# Golden Sun Club??



## Daigonite (Jan 12, 2009)

Does anybody still like (or even remotely remember) the Gem of the GBA known only as Golden Sun? As you can probably tell, I'm still quite the fan, but I'm wondering if anyone else still enjoys this great game. When I went to Youmacon 2008, there were a lot of people that lit up when I mentioned the game, and I'm curious if the game is as well known among the Pokemon Community as I thought. I still find myself pressing the R button in Pokemon to try to read the minds of tame Pokemon...


----------



## Alxprit (Jan 13, 2009)

I _thought_ that character in your sig looked familiar.
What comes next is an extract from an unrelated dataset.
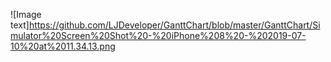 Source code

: 
![Image text]https://github.com/LJDeveloper/GanttChart/blob/master/GanttChart/Simulator%20Screen%20Shot%20-%20iPhone%208%20-%202019-07-10%20at%2011.34.13.png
I've played Golden Sun once and loved it, so you could consider me a fan.


----------



## Lady Grimdour (Jan 14, 2009)

Yes.

Severely.


----------



## Silversnow (Jan 14, 2009)

I'm not alone in my love of this game?!  :D


----------



## Mhaladie (Jan 14, 2009)

I noticed your Ivan sig, Daigonite, he was my favorite character from the original one. :3

...Unfortunately, I lost it quite a while ago, and I never got around to getting a new copy. But it is a fantastic game!


----------



## Enekuro (Jan 14, 2009)

oooh. Long time ago I saw that. I didn't recognise the guy in your signature but I do know what its all about. My older brother had one before I even had a Gameboy.


----------



## Storm Earth and Fire (Jan 16, 2009)

Dear god, both games are my favorite GBA RPGs ever. Then Riviera came along, but that's another club. I lost my copies of both games a while back, unfortunately. Used copies are surprisingly hard to come by. We desperately need another game in this wonderful series.


----------